Paranormal Paralysis and Paranoid Parameters
SPOILER ALERT: this chapter is full of fantastic claims, biting commentary, and other things that will piss off cynics, atheists, and malcontents alike. It has a bunch of nonsense known as “scientific law” and other shit known simply as “the great halls of my memory palace.” Some of you might actually—dare I say it—learn something in this chapter that you may not have been privy to before you bought this foul piece of wood pulp. So my condolences to those of you who pride yourself on “keeping it real” or running your life according to horse pucky you picked up on the Bravo Network. Their motto is “Watch What Happens”—the only problem is that when you do watch what happens, you end up dumber than a bag of brand new hammers. So this chapter is full of shit that might make you smarter, even if the conjecture on my part turns out to be ridiculous and implausible. I warned you. Read with a helmet and at your own discretion.
Numbers have always interested me. I love rhythms and figures and calculations. Even though I am a very right-brained fellow, I have this bizarre left-brain bend that is fascinated with statistics, math, and symmetry. I have explained in other forms of literary drivel that I am obsessed with even numbers. This transfers to everything in my life. I can only chew pieces of gum in even numbers: two, four, or, in the case of long commercial flights where smoking is not an option, eight. This permeates my adult life like a phantom waiting to snatch the girl at the end of her sonata. I do not know why and I cannot help it—even therapy would have no affect on this tendency, or as my wife The Boss calls it, “my cute little neurosis.” That’s fine: she has the same thing with odd numbers—detests the n
umber three. I think that shit is funny. I will also be sleeping on the couch for a while, seeing as I just told you all about it.
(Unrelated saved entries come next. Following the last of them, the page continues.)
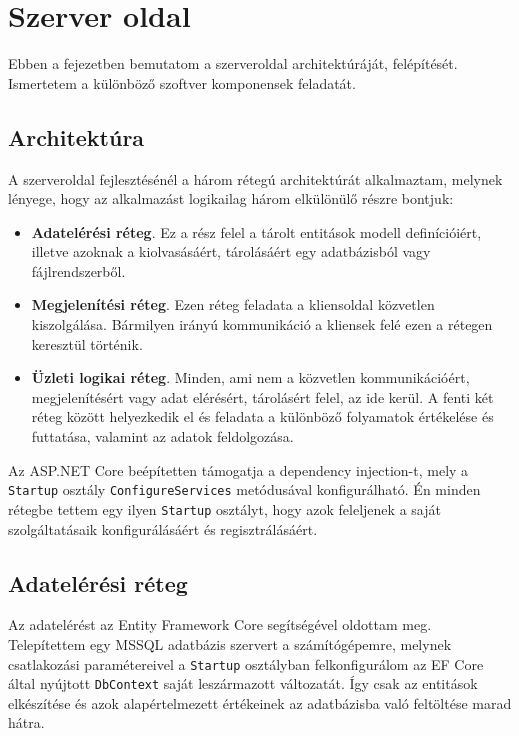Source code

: \chapter{Szerver oldal}
\label{chapt:birdmap-backend}
Ebben a fejezetben bemutatom a szerveroldal architektúráját, felépítését. Ismertetem a különböző szoftver komponensek feladatát.

\section{Architektúra}
A szerveroldal fejlesztésénél a három rétegú architektúrát alkalmaztam, melynek lényege, hogy az alkalmazást logikailag három elkülönülő részre bontjuk:
\begin{itemize}
    \item \textbf{Adatelérési réteg}. Ez a rész felel a tárolt entitások modell definícióiért, illetve azoknak a kiolvasásáért, tárolásáért egy adatbázisból vagy fájlrendszerből.
    \item \textbf{Megjelenítési réteg}. Ezen réteg feladata a kliensoldal közvetlen kiszolgálása. Bármilyen irányú kommunikáció a kliensek felé ezen a rétegen keresztül történik.
    \item \textbf{Üzleti logikai réteg}. Minden, ami nem a közvetlen kommunikációért, megjelenítésért vagy adat elérésért, tárolásért felel, az ide kerül.
    A fenti két réteg között helyezkedik el és feladata a különböző folyamatok értékelése és futtatása, valamint az adatok feldolgozása.
\end{itemize}

Az ASP.NET Core beépítetten támogatja a dependency injection-t, mely a \verb+Startup+ osztály \verb+ConfigureServices+ metódusával konfigurálható.
Én minden rétegbe tettem egy ilyen \verb+Startup+ osztályt, hogy azok feleljenek a saját szolgáltatásaik konfigurálásáért és regisztrálásáért.

\section{Adatelérési réteg}
Az adatelérést az Entity Framework Core segítségével oldottam meg. Telepítettem egy MSSQL adatbázis szervert a számítógépemre, melynek csatlakozási paramétereivel
a \verb+Startup+ osztályban felkonfigurálom az EF Core által nyújtott \verb+DbContext+ saját leszármazott változatát. 
Így csak az entitások elkészítése és azok alapértelmezett értékeinek az adatbázisba való feltöltése marad hátra.

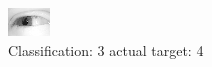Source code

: \begin{figure}[h!]
\begin{center}
\includegraphics[width=0.60\columnwidth]{figures/ID2427_class_3_target_4.png}
\end{center}
\caption{ Classification: 3 actual target: 4}
\label{fig:ID2427_class_3_target_4}
\end{figure}
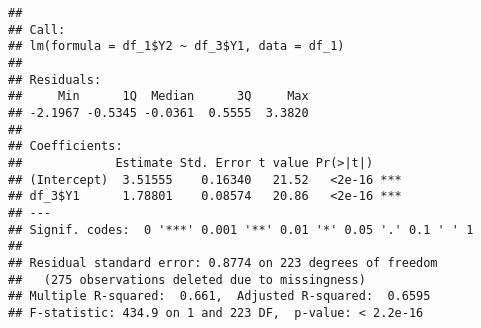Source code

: \documentclass[
]{article}
\newenvironment{Shaded}{\begin{snugshade}}{\end{snugshade}}
\newcommand{\DataTypeTok}[1]{\textcolor[rgb]{0.13,0.29,0.53}{#1}}
\newcommand{\DecValTok}[1]{\textcolor[rgb]{0.00,0.00,0.81}{#1}}
\newcommand{\FloatTok}[1]{\textcolor[rgb]{0.00,0.00,0.81}{#1}}
\newcommand{\KeywordTok}[1]{\textcolor[rgb]{0.13,0.29,0.53}{\textbf{#1}}}
\newcommand{\NormalTok}[1]{#1}
\newcommand{\OperatorTok}[1]{\textcolor[rgb]{0.81,0.36,0.00}{\textbf{#1}}}
\newcommand{\StringTok}[1]{\textcolor[rgb]{0.31,0.60,0.02}{#1}}
\begin{document}
\begin{verbatim}
## 
## Call:
## lm(formula = df_1$Y2 ~ df_3$Y1, data = df_1)
## 
## Residuals:
##     Min      1Q  Median      3Q     Max 
## -2.1967 -0.5345 -0.0361  0.5555  3.3820 
## 
## Coefficients:
##             Estimate Std. Error t value Pr(>|t|)    
## (Intercept)  3.51555    0.16340   21.52   <2e-16 ***
## df_3$Y1      1.78801    0.08574   20.86   <2e-16 ***
## ---
## Signif. codes:  0 '***' 0.001 '**' 0.01 '*' 0.05 '.' 0.1 ' ' 1
## 
## Residual standard error: 0.8774 on 223 degrees of freedom
##   (275 observations deleted due to missingness)
## Multiple R-squared:  0.661,  Adjusted R-squared:  0.6595 
## F-statistic: 434.9 on 1 and 223 DF,  p-value: < 2.2e-16
\end{verbatim}

\begin{Shaded}
\end{Shaded}
\end{document}
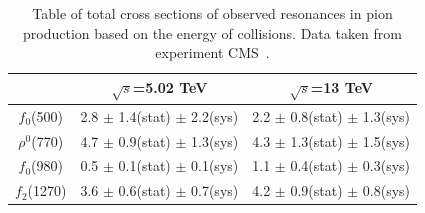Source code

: \begin{table}[ht]
    \centering
    \begin{tabular}{c|c|c}
        \
               & $\sqrt{s}$=5.02 TeV & $\sqrt{s}$=13 TeV \\ \hline
    $f_0$(500) & 2.8 $\pm$ 1.4(stat) $\pm$ 2.2(sys) & 2.2 $\pm$ 0.8(stat) $\pm$ 1.3(sys) \\
    $\rho^0$(770) & 4.7 $\pm$ 0.9(stat) $\pm$ 1.3(sys) & 4.3 $\pm$ 1.3(stat) $\pm$ 1.5(sys) \\
    $f_0$(980) & 0.5 $\pm$ 0.1(stat) $\pm$ 0.1(sys) & 1.1 $\pm$ 0.4(stat) $\pm$ 0.3(sys) \\
    $f_2$(1270) & 3.6 $\pm$ 0.6(stat) $\pm$ 0.7(sys) & 4.2 $\pm$ 0.9(stat) $\pm$ 0.8(sys) 
    \end{tabular}
    \caption[Results of measured cross sections for 4 resonant channels at CMS]{Table of total cross sections of observed resonances in pion production based on the energy of collisions. Data taken from experiment CMS~\cite{Sirunyan_2020}.}
    \label{tt1}
\end{table}
\FloatBarrier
The minutia of datum, facts, and figures—these things envelop my screaming id and give me a sense of stability, a grounded line in all this faulty wiring. I become engrossed in finding a solution instantly, causing many people to ask me “if I am all right” and members of my own family to question whether or not I am psychotic. I get absorbed in different ideas and solving problems, losing all concepts of time and presence to the point at which, when I come to, I find I have not shaved, I am missing my pants, and I am stranded at a bus station somewhere in New Mexico. Jesus, if I had a nickel for every time I was stranded at a bus station in New Mexico . . .
Maybe it is because I like to grab hold of the structure of any given concept, to get a grip on it and therefore some understanding. As lovely as chaos can be sometimes, especially when you are stranded at a bus station in New Mexico, to me order is the warm blanket waiting for you when you get home, along with a cup of coffee and the sports page. Chaos has no meaning without order and vice versa; there is no basis for relativity when there is nothing to use for comparison. A clean house is always going to look cleaner if the place next door is Hoarder’s Hideaway, but you would not know it if the two were not sitting right next to each other. So chaos and order are necessary bedfellows, allowing freaks like me to embrace both and hop to and from each individual bouncy castle whenever the mood takes me.